Excerpts from a dataset:
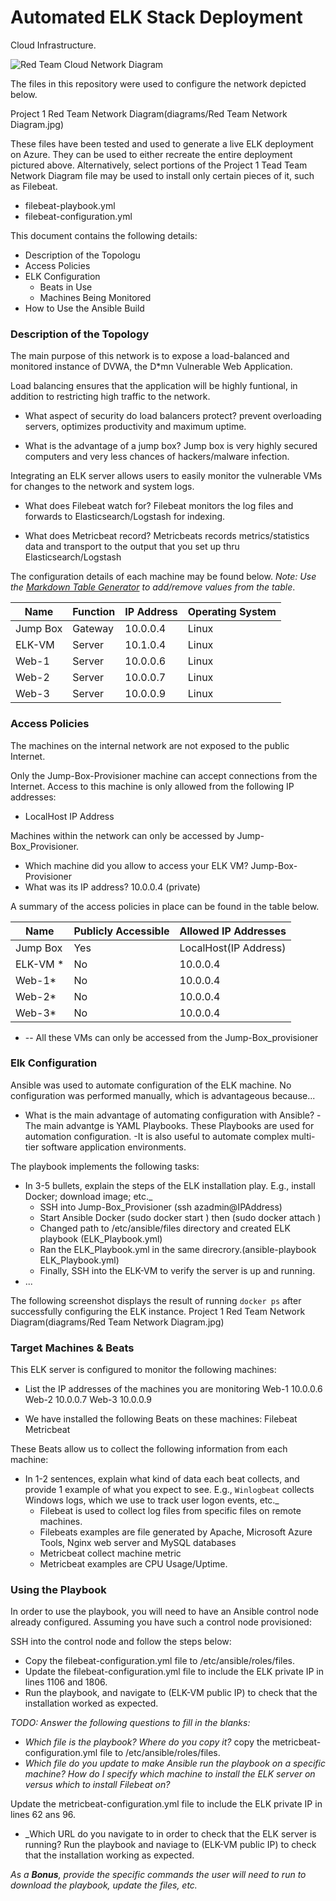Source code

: # Automated ELK Stack Deployment
Cloud Infrastructure.

![Red Team Cloud Network Diagram](https://user-images.githubusercontent.com/2991161/134776756-f2b46ae7-56e8-42a2-9dba-b51f592438ba.jpg)


The files in this repository were used to configure the network depicted below.

 Project 1 Red Team Network Diagram(diagrams/Red Team Network Diagram.jpg)

These files have been tested and used to generate a live ELK deployment on Azure. They can be used to either recreate the entire deployment pictured above. Alternatively, select portions of the Project 1 Tead Team Network Diagram file may be used to install only certain pieces of it, such as Filebeat.

  - filebeat-playbook.yml
  - filebeat-configuration.yml

This document contains the following details:
- Description of the Topologu
- Access Policies
- ELK Configuration
  - Beats in Use
  - Machines Being Monitored
- How to Use the Ansible Build


### Description of the Topology

The main purpose of this network is to expose a load-balanced and monitored instance of DVWA, the D*mn Vulnerable Web Application.

Load balancing ensures that the application will be highly funtional, in addition to restricting high traffic to the network.
- What aspect of security do load balancers protect? 
     prevent overloading servers, optimizes productivity and maximum uptime.

- What is the advantage of a jump box?
	Jump box is very highly secured computers and very less chances of hackers/malware infection.

Integrating an ELK server allows users to easily monitor the vulnerable VMs for changes to the network and system logs.
- What does Filebeat watch for?
	Filebeat monitors the log files and forwards to Elasticsearch/Logstash for indexing.

- What does Metricbeat record?
	Metricbeats records metrics/statistics data and transport to the output that you set up thru Elasticsearch/Logstash

The configuration details of each machine may be found below.
_Note: Use the [Markdown Table Generator](http://www.tablesgenerator.com/markdown_tables) to add/remove values from the table_.

| Name     | Function | IP Address | Operating System |
|----------|----------|------------|------------------|
| Jump Box | Gateway  | 10.0.0.4   | Linux            |
| ELK-VM   | Server   | 10.1.0.4   | Linux            |
| Web-1    | Server   | 10.0.0.6   | Linux            |
| Web-2    | Server   | 10.0.0.7   | Linux            |
| Web-3    | Server   | 10.0.0.9   | Linux            |

### Access Policies

The machines on the internal network are not exposed to the public Internet. 

Only the Jump-Box-Provisioner machine can accept connections from the Internet. Access to this machine is only allowed from the following IP addresses:
- LocalHost IP Address

Machines within the network can only be accessed by Jump-Box_Provisioner.
- Which machine did you allow to access your ELK VM? 
	Jump-Box-Provisioner
- What was its IP address?
	10.0.0.4 (private)


A summary of the access policies in place can be found in the table below.

| Name     | Publicly Accessible | Allowed IP Addresses |
|----------|---------------------|----------------------|
| Jump Box | Yes                 | LocalHost(IP Address)|
| ELK-VM * | No                  | 10.0.0.4             |
| Web-1*   | No                  | 10.0.0.4             |
| Web-2*   | No                  | 10.0.0.4             |
| Web-3*   | No                  | 10.0.0.4             |

* -- All these VMs can only be accessed from the Jump-Box_provisioner

### Elk Configuration

Ansible was used to automate configuration of the ELK machine. No configuration was performed manually, which is advantageous because...
- What is the main advantage of automating configuration with Ansible?
	-The main advantge is YAML Playbooks. These Playbooks are used for automation configuration.
	-It is also useful to automate complex multi-tier software application environments.

The playbook implements the following tasks:
-  In 3-5 bullets, explain the steps of the ELK installation play. E.g., install Docker; download image; etc._
	- SSH into Jump-Box_Provisioner  (ssh azadmin@IPAddress)
	- Start Ansible Docker  (sudo docker start <Name>) then (sudo docker attach <Name>)
	- Changed path to /etc/ansible/files directory and created ELK playbook (ELK_Playbook.yml)
	- Ran the ELK_Playbook.yml in the same direcrory.(ansible-playbook ELK_Playbook.yml)
	- Finally, SSH into the ELK-VM to verify the server is up and running.
- ...

The following screenshot displays the result of running `docker ps` after successfully configuring the ELK instance.
	Project 1 Red Team Network Diagram(diagrams/Red Team Network Diagram.jpg)

### Target Machines & Beats
This ELK server is configured to monitor the following machines:
- List the IP addresses of the machines you are monitoring
	Web-1 10.0.0.6
	Web-2 10.0.0.7
	Web-3 10.0.0.9


- We have installed the following Beats on these machines:
	Filebeat 
	Metricbeat

These Beats allow us to collect the following information from each machine:
- In 1-2 sentences, explain what kind of data each beat collects, and provide 1 example of what you expect to see. E.g., `Winlogbeat` collects Windows logs, which we use to track user logon events, etc._
	- Filebeat is used to collect log files from specific files on remote machines.
	- Filebeats examples are file generated by Apache, Microsoft Azure Tools, Nginx web server and MySQL databases
	- Metricbeat collect machine metric
	- Metricbeat examples are CPU Usage/Uptime.

### Using the Playbook
In order to use the playbook, you will need to have an Ansible control node already configured. Assuming you have such a control node provisioned: 

SSH into the control node and follow the steps below:
- Copy the filebeat-configuration.yml file to /etc/ansible/roles/files.
- Update the filebeat-configuration.yml file to include the ELK private IP in lines 1106 and 1806.
- Run the playbook, and navigate to (ELK-VM public IP) to check that the installation worked as expected.

_TODO: Answer the following questions to fill in the blanks:_
- _Which file is the playbook? Where do you copy it?_
copy the metricbeat-configuration.yml file to /etc/ansible/roles/files.
- _Which file do you update to make Ansible run the playbook on a specific machine? How do I specify which machine to install the ELK server on versus which to install Filebeat on?_

Update the metricbeat-configuration.yml file to include the ELK private IP in lines 62 ans 96.
- _Which URL do you navigate to in order to check that the ELK server is running?
Run the playbook and naviage to (ELK-VM public IP) to check that the installation working as expected.

_As a **Bonus**, provide the specific commands the user will need to run to download the playbook, update the files, etc._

Exercise goal>
Answer with a single number, the count of lines above that contain "Description".

Response area>
2